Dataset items
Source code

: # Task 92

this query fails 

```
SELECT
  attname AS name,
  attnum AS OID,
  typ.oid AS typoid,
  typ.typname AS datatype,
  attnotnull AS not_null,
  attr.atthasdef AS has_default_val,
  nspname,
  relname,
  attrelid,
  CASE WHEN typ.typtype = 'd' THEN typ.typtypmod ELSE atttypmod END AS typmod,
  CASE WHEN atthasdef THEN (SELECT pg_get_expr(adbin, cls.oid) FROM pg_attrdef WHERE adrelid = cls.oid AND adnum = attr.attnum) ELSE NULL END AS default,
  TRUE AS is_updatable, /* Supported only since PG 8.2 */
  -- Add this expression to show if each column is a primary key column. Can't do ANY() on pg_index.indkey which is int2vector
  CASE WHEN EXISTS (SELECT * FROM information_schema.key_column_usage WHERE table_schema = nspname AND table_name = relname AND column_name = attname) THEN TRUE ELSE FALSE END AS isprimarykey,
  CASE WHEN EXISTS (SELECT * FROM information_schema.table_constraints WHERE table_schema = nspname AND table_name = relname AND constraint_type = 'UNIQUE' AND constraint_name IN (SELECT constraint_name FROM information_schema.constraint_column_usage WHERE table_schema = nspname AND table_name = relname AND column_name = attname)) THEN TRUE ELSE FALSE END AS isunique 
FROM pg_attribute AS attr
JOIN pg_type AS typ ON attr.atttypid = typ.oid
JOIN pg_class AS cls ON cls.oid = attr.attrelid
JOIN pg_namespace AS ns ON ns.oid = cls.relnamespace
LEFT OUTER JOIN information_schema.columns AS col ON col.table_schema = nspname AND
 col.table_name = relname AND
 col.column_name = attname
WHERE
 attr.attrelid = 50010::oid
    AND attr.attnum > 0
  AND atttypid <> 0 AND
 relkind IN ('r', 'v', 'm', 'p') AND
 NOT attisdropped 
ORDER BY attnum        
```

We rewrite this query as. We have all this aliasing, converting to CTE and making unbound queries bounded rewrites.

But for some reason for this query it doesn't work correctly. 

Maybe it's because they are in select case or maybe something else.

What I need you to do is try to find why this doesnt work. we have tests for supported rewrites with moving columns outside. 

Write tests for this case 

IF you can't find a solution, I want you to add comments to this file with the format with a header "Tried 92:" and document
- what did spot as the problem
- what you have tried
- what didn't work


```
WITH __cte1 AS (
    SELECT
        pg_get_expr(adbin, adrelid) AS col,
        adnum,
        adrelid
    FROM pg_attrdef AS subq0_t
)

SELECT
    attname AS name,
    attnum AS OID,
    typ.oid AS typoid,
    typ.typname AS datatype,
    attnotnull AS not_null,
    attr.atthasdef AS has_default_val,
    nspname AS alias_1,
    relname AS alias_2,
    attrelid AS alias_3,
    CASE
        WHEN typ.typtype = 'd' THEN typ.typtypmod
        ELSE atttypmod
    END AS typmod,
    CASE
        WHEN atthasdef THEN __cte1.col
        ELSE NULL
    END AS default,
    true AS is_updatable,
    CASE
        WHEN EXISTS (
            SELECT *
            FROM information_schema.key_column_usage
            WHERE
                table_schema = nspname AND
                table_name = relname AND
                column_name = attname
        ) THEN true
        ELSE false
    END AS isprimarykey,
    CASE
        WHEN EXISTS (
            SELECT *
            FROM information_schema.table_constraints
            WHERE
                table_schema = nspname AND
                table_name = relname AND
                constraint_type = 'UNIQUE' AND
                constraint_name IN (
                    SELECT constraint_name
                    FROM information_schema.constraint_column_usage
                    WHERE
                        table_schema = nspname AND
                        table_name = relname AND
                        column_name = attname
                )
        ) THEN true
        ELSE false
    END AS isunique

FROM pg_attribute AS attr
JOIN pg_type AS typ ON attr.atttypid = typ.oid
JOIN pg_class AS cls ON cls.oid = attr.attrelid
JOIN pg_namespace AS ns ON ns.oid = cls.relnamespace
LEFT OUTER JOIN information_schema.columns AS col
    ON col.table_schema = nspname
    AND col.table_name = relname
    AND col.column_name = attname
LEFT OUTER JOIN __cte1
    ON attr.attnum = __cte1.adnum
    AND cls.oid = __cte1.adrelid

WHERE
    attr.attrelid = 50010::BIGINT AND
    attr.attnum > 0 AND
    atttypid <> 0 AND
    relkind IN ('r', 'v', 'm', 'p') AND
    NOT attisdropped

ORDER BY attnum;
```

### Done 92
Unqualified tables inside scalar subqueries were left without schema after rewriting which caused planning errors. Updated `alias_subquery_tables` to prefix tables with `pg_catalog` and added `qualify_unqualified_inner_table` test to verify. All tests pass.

### Try it
Where a line in the records above contains the word "attname", copy that line.

### Result below
  attname AS name,
  CASE WHEN EXISTS (SELECT * FROM information_schema.key_column_usage WHERE table_schema = nspname AND table_name = relname AND column_name = attname) THEN TRUE ELSE FALSE END AS isprimarykey,
  CASE WHEN EXISTS (SELECT * FROM information_schema.table_constraints WHERE table_schema = nspname AND table_name = relname AND constraint_type = 'UNIQUE' AND constraint_name IN (SELECT constraint_name FROM information_schema.constraint_column_usage WHERE table_schema = nspname AND table_name = relname AND column_name = attname)) THEN TRUE ELSE FALSE END AS isunique 
 col.column_name = attname
    attname AS name,
                column_name = attname
                        column_name = attname
    AND col.column_name = attname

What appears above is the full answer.